§ Directions for this task
Reproduce the data below exactly as written. Pictures do not belong in the copy.

(Stored data entries)
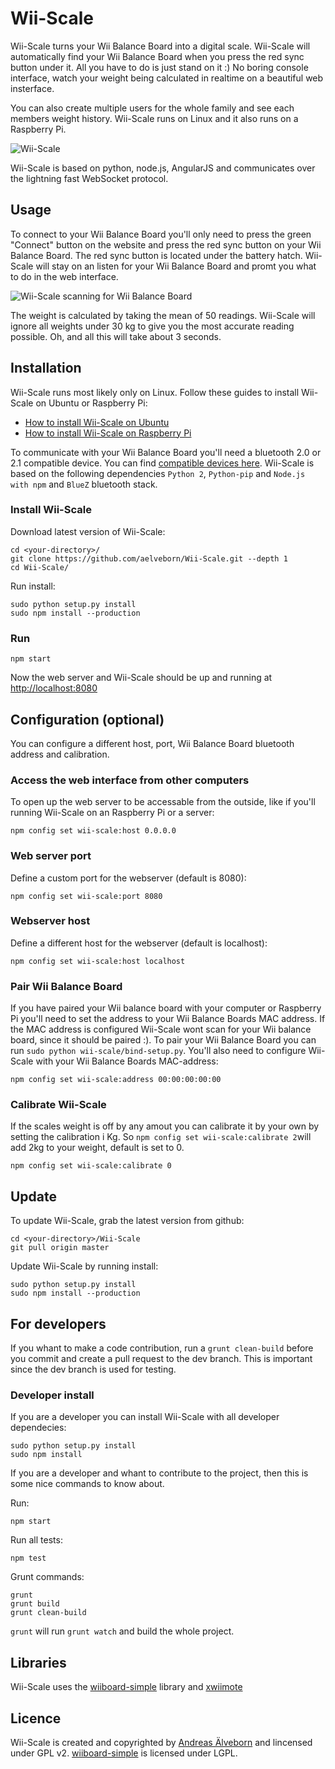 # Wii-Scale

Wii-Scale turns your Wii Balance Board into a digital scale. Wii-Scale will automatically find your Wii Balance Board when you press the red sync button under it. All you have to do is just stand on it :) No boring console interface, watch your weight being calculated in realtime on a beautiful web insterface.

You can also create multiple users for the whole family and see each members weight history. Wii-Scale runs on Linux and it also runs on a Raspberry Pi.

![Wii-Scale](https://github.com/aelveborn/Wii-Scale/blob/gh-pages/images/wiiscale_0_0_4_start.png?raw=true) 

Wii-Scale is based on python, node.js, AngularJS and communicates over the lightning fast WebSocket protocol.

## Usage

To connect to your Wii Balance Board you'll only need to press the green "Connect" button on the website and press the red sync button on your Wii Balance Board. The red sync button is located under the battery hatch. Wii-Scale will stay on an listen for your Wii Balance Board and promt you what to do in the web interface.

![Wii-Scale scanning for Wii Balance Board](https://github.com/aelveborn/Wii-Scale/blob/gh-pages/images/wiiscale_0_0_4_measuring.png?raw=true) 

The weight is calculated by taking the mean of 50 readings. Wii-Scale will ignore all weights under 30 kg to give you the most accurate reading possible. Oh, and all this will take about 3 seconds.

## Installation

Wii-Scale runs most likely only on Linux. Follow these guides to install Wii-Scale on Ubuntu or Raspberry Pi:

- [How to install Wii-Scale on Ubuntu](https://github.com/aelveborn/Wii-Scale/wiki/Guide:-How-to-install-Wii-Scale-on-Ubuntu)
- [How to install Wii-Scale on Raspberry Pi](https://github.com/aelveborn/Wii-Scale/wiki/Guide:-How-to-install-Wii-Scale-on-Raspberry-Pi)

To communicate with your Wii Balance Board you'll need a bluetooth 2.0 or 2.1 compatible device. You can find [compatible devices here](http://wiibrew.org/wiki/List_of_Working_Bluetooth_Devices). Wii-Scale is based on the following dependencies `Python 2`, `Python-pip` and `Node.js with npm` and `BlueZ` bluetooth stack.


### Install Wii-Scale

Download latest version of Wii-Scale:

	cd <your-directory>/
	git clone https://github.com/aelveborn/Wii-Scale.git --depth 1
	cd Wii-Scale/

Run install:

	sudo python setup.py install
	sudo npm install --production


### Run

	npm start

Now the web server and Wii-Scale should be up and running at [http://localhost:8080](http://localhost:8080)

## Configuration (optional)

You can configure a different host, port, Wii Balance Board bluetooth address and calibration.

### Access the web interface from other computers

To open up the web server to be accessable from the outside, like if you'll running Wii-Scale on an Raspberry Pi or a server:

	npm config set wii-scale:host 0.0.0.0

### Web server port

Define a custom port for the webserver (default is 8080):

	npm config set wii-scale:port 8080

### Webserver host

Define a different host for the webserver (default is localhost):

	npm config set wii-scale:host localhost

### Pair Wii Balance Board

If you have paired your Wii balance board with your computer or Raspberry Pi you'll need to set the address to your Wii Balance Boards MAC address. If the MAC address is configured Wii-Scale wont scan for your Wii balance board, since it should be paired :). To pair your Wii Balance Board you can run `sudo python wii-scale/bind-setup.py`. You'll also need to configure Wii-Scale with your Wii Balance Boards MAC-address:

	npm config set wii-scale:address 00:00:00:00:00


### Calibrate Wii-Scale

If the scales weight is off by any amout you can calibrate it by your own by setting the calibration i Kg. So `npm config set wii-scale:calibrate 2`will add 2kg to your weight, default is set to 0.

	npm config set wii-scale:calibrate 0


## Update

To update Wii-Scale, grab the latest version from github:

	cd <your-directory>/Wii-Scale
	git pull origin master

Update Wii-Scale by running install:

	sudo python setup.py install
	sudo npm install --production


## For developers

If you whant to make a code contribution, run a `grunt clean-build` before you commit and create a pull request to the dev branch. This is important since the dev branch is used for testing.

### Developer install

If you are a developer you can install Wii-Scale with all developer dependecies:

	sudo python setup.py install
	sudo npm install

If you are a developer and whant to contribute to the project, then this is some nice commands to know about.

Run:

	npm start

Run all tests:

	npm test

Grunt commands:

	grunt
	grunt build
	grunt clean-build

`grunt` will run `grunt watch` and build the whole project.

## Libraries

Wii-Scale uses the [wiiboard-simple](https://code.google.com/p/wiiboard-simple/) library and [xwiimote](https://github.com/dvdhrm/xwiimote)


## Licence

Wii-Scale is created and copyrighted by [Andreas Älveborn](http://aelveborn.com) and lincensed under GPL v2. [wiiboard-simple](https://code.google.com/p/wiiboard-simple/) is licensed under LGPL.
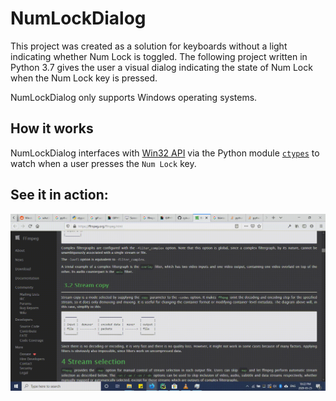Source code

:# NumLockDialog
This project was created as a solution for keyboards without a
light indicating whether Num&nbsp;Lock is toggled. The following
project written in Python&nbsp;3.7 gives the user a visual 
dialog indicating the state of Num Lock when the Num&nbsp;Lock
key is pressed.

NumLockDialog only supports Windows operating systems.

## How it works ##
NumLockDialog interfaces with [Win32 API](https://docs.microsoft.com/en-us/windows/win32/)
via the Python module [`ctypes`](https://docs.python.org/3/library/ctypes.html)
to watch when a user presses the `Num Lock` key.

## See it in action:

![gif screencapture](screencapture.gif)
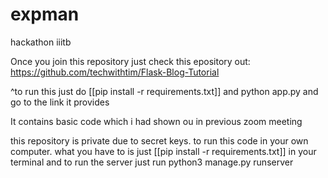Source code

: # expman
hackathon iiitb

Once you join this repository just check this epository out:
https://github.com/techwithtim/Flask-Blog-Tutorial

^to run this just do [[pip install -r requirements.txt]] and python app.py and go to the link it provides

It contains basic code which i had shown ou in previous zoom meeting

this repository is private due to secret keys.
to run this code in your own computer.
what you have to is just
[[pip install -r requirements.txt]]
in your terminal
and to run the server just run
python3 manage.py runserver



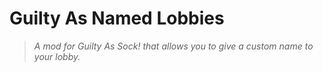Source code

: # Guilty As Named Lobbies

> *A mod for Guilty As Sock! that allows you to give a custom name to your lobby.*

§ Written answer
 # Wii-Scale

Wii-Scale turns your Wii Balance Board into a digital scale. Wii-Scale will automatically find your Wii Balance Board when you press the red sync button under it. All you have to do is just stand on it :) No boring console interface, watch your weight being calculated in realtime on a beautiful web insterface.

You can also create multiple users for the whole family and see each members weight history. Wii-Scale runs on Linux and it also runs on a Raspberry Pi.

![Wii-Scale](https://github.com/aelveborn/Wii-Scale/blob/gh-pages/images/wiiscale_0_0_4_start.png?raw=true) 

Wii-Scale is based on python, node.js, AngularJS and communicates over the lightning fast WebSocket protocol.

## Usage

To connect to your Wii Balance Board you'll only need to press the green "Connect" button on the website and press the red sync button on your Wii Balance Board. The red sync button is located under the battery hatch. Wii-Scale will stay on an listen for your Wii Balance Board and promt you what to do in the web interface.

![Wii-Scale scanning for Wii Balance Board](https://github.com/aelveborn/Wii-Scale/blob/gh-pages/images/wiiscale_0_0_4_measuring.png?raw=true) 

The weight is calculated by taking the mean of 50 readings. Wii-Scale will ignore all weights under 30 kg to give you the most accurate reading possible. Oh, and all this will take about 3 seconds.

## Installation

Wii-Scale runs most likely only on Linux. Follow these guides to install Wii-Scale on Ubuntu or Raspberry Pi:

- [How to install Wii-Scale on Ubuntu](https://github.com/aelveborn/Wii-Scale/wiki/Guide:-How-to-install-Wii-Scale-on-Ubuntu)
- [How to install Wii-Scale on Raspberry Pi](https://github.com/aelveborn/Wii-Scale/wiki/Guide:-How-to-install-Wii-Scale-on-Raspberry-Pi)

To communicate with your Wii Balance Board you'll need a bluetooth 2.0 or 2.1 compatible device. You can find [compatible devices here](http://wiibrew.org/wiki/List_of_Working_Bluetooth_Devices). Wii-Scale is based on the following dependencies `Python 2`, `Python-pip` and `Node.js with npm` and `BlueZ` bluetooth stack.


### Install Wii-Scale

Download latest version of Wii-Scale:

	cd <your-directory>/
	git clone https://github.com/aelveborn/Wii-Scale.git --depth 1
	cd Wii-Scale/

Run install:

	sudo python setup.py install
	sudo npm install --production


### Run

	npm start

Now the web server and Wii-Scale should be up and running at [http://localhost:8080](http://localhost:8080)

## Configuration (optional)

You can configure a different host, port, Wii Balance Board bluetooth address and calibration.

### Access the web interface from other computers

To open up the web server to be accessable from the outside, like if you'll running Wii-Scale on an Raspberry Pi or a server:

	npm config set wii-scale:host 0.0.0.0

### Web server port

Define a custom port for the webserver (default is 8080):

	npm config set wii-scale:port 8080

### Webserver host

Define a different host for the webserver (default is localhost):

	npm config set wii-scale:host localhost

### Pair Wii Balance Board

If you have paired your Wii balance board with your computer or Raspberry Pi you'll need to set the address to your Wii Balance Boards MAC address. If the MAC address is configured Wii-Scale wont scan for your Wii balance board, since it should be paired :). To pair your Wii Balance Board you can run `sudo python wii-scale/bind-setup.py`. You'll also need to configure Wii-Scale with your Wii Balance Boards MAC-address:

	npm config set wii-scale:address 00:00:00:00:00


### Calibrate Wii-Scale

If the scales weight is off by any amout you can calibrate it by your own by setting the calibration i Kg. So `npm config set wii-scale:calibrate 2`will add 2kg to your weight, default is set to 0.

	npm config set wii-scale:calibrate 0


## Update

To update Wii-Scale, grab the latest version from github:

	cd <your-directory>/Wii-Scale
	git pull origin master

Update Wii-Scale by running install:

	sudo python setup.py install
	sudo npm install --production


## For developers

If you whant to make a code contribution, run a `grunt clean-build` before you commit and create a pull request to the dev branch. This is important since the dev branch is used for testing.

### Developer install

If you are a developer you can install Wii-Scale with all developer dependecies:

	sudo python setup.py install
	sudo npm install

If you are a developer and whant to contribute to the project, then this is some nice commands to know about.

Run:

	npm start

Run all tests:

	npm test

Grunt commands:

	grunt
	grunt build
	grunt clean-build

`grunt` will run `grunt watch` and build the whole project.

## Libraries

Wii-Scale uses the [wiiboard-simple](https://code.google.com/p/wiiboard-simple/) library and [xwiimote](https://github.com/dvdhrm/xwiimote)


## Licence

Wii-Scale is created and copyrighted by [Andreas Älveborn](http://aelveborn.com) and lincensed under GPL v2. [wiiboard-simple](https://code.google.com/p/wiiboard-simple/) is licensed under LGPL.
Source code

:# NumLockDialog
This project was created as a solution for keyboards without a
light indicating whether Num&nbsp;Lock is toggled. The following
project written in Python&nbsp;3.7 gives the user a visual 
dialog indicating the state of Num Lock when the Num&nbsp;Lock
key is pressed.

NumLockDialog only supports Windows operating systems.

## How it works ##
NumLockDialog interfaces with [Win32 API](https://docs.microsoft.com/en-us/windows/win32/)
via the Python module [`ctypes`](https://docs.python.org/3/library/ctypes.html)
to watch when a user presses the `Num Lock` key.

## See it in action:

![gif screencapture](screencapture.gif)
Source code

: # expman
hackathon iiitb

Once you join this repository just check this epository out:
https://github.com/techwithtim/Flask-Blog-Tutorial

^to run this just do [[pip install -r requirements.txt]] and python app.py and go to the link it provides

It contains basic code which i had shown ou in previous zoom meeting

this repository is private due to secret keys.
to run this code in your own computer.
what you have to is just
[[pip install -r requirements.txt]]
in your terminal
and to run the server just run
python3 manage.py runserver



Source code

: # Guilty As Named Lobbies

> *A mod for Guilty As Sock! that allows you to give a custom name to your lobby.*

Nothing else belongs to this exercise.